Manhattan and quantile-quantile (QQ) plots of the association analyses for each univariate trait, L (A), W (B), W31 (C), W21 (D), W32 (E), and A (F), and the ratio of L to W (G) across the 19 chromosomes of the reference genome of P. trichocarpa. The left panel presents the Manhattan plots under genomic control, while the right panel shows the corresponding QQ plots before (blue) and after (green) genomic control. The horizontal dashed line indicates the genome-wide significance threshold of 5.33, which is a base 10 logarithm of the p-value based on the Bonferroni correction at the 0.05 significance level.
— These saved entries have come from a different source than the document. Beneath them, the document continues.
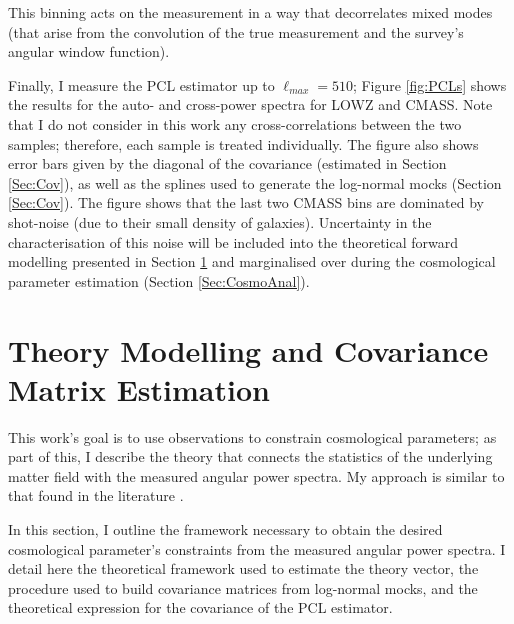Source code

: 
\noindent This binning acts on the measurement in a way that decorrelates mixed modes (that arise from the convolution of the true measurement and the survey's angular window function). 

\qquad Finally, I measure the PCL estimator up to $\ell_{max} = 510$; Figure \ref{fig:PCLs} shows the results for the auto- and cross-power spectra for LOWZ and CMASS. Note that I do not consider in this work any cross-correlations between the two samples; therefore, each sample is treated individually. The figure also shows error bars given by the diagonal of the covariance (estimated in Section \ref{Sec:Cov}), as well as the splines used to generate the log-normal mocks (Section \ref{Sec:Cov}). The figure shows that the last two CMASS bins are dominated by shot-noise (due to their small density of galaxies). Uncertainty in the characterisation of this noise will be included into the theoretical forward modelling presented in Section \ref{Sec:Theory} and marginalised over during the cosmological parameter estimation (Section \ref{Sec:CosmoAnal}).



\section{Theory Modelling and Covariance Matrix Estimation}\label{Sec:Theory}
This work's goal is to use observations to constrain cosmological parameters; as part of this, I describe the theory that connects the statistics of the underlying matter field with the measured angular power spectra. My approach is similar to that found in the literature \citep{ScharfLahav1992,2001Huterer,Padm2007,Thomas2011,Asorey2012}.

\qquad In this section, I outline the framework necessary to obtain the desired cosmological parameter's constraints from the measured angular power spectra.  I detail here the theoretical framework used to estimate the theory vector, the procedure used to build covariance matrices from log-normal mocks, and the theoretical expression for the covariance of the PCL estimator.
https://doi.org/10.1371/journal.pone.0259278.g005

Candidate genes affecting leaf shape

The candidate genes of the significant SNPs for the multiple traits of the 11-dimensional regular polar radii data were annotated with the nonredundant protein database at the NCBI and GO databases (S10 Table). One significant SNP region on chromosome 1 and five on chromosome 14 were found to harbor a total of 40 candidate genes functionally related to leaf shape (Table 3). However, the rest 9 significant SNPs on chromosome 1, 4, 6, 10, 15, 16, and 18 had no candidate genes that have descriptions directly related to leaf shape, possibly due to the reason that each of them did not form a LD block with other SNPs and thus had at most two candidate genes. We found that there are 8 candidate genes in 5 significant SNP regions, which directly affect leaf growth and development, with descriptions such as “leaf development” and “regulation of leaf morphogenesis”. It was also noticed that there are 6 candidate genes on chromosomes 1 and 14 related to the hormone auxin, which plays important roles in initial leaf formation, lamina margin elaboration, and leaf vasculature patterning [48–51]. Moreover, 12 candidate genes were found to belong to MYB gene family, which was previously reported to be involved in leaf development in Arabidopsis [52] and maize [53]. Furthermore, 2 candidate genes on chromosomes 1 and 14 are related to TCP genes, which were found to be involved in leaf development and morphology in Arabidopsis [54, 55]. In addition, 14 candidate genes were related to light responses or photosynthesis in 5 significant SNP regions distributed on chromosomes 1 and14; these genes are involved in activities such as response to light intensity, light harvesting, and photosynthesis. Undoubtedly, these genes play important roles in leaf development and pattern formation.